I lay on the bed and groaned for a while, then weakly pried open my laptop and looked up what medication I needed. I dragged my sorry ass down to the nearest pharmacy for 10 400 mg doses of Noroflaxacin. I had a day-and-a-half in Puno. There wasn't time for this shit.
Literally.
Ahem. Anyway, a few hours later I booked a boat trip for the morning and went to sleep.
In the morning, I went out on a boat with a guide and some other tourists to see the Floating Islands of the Uros people. These islands are actually manmade, of dirt and totora reeds. Small communities live on each island in reed huts.
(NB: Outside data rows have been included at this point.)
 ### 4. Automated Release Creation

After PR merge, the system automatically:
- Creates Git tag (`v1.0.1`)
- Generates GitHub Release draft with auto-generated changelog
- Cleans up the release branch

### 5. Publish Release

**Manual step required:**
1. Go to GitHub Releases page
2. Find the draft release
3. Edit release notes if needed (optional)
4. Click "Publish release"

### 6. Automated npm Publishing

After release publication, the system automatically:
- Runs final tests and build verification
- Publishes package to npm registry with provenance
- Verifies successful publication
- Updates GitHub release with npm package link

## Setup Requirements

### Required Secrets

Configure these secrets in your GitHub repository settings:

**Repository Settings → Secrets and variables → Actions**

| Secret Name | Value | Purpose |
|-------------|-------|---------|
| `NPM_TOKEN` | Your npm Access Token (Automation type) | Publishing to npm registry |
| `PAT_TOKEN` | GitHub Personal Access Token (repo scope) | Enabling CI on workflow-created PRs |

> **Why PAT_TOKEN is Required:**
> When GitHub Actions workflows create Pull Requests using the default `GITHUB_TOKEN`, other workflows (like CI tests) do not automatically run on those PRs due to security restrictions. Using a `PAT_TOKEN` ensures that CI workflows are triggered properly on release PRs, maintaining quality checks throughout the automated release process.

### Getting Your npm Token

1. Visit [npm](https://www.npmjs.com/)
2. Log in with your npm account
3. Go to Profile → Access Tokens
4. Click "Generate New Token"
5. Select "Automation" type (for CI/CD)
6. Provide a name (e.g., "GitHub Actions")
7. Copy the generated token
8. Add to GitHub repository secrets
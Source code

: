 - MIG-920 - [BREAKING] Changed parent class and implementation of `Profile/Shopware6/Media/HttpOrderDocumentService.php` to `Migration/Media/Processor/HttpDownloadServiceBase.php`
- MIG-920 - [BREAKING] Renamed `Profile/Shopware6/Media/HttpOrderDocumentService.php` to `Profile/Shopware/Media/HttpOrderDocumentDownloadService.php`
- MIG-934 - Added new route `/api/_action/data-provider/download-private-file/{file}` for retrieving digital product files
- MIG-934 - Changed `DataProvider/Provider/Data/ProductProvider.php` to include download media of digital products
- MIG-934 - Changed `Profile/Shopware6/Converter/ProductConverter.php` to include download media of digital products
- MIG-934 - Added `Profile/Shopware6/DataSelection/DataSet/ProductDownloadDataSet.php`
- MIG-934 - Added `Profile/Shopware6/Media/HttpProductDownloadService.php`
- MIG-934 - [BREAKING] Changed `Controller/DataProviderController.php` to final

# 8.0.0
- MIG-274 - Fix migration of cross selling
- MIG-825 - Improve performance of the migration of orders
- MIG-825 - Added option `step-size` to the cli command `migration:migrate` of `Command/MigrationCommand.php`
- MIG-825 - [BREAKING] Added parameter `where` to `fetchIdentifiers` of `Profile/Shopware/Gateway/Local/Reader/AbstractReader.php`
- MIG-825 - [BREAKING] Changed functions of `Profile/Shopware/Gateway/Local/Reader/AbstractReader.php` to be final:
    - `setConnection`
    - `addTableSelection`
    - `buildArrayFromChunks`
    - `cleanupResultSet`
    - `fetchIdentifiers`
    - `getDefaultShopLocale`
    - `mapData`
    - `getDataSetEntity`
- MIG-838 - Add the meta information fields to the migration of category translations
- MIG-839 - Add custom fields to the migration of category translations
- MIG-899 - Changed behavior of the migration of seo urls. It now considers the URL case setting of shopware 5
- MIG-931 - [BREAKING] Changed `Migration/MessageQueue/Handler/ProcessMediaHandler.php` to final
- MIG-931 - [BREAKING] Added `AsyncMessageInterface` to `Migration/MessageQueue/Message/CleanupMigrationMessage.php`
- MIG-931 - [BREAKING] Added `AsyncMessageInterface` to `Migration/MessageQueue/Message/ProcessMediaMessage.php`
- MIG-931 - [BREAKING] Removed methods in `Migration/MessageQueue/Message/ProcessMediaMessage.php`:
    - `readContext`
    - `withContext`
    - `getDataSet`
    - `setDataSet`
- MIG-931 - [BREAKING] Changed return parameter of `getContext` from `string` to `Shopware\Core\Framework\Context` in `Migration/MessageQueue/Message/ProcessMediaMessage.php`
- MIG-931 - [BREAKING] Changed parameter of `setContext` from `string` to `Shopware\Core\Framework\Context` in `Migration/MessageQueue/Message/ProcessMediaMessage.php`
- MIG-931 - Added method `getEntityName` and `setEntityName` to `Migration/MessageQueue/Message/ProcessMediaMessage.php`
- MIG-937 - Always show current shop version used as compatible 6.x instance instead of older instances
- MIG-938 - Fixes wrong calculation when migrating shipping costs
These days, their livelihood is tourism. The tourists and guides pay a per-head fee to the islanders, who show how they dress and live and then sometimes, the tourists pay for boat rides on reed boats. In my case, another tourist that I was sitting with in a hut bought a tapestry and a mini-reed-boat. She got great souvenirs and the sellers then left me alone to take photos.
We rode on the reed boat, motored on over to Taquile Island (a 7-square-kilometer real island, made of rocks and stuff), and took a hike. Up, up, up to the village at the top, where the men wear floppy nightcaps, like a Catalan caganer shepherd.
Then down, down, down. 500 steps.
500 very steep steps.
And when we got back to Puno, I went to find Hey-There. "If I walk the main street," I thought, "I'll find someone I know."
It took only pacing back and forth twice to stumble over Julia from the GAP trip. She sent me off to Hey-There's hotel, where we said our goodbyes. Hey-There had been asleep when I'd left La Paz.
"So I'll see you tomorrow?"
I told Hey-There she wouldn't. I was heading to Cuzco in the morning.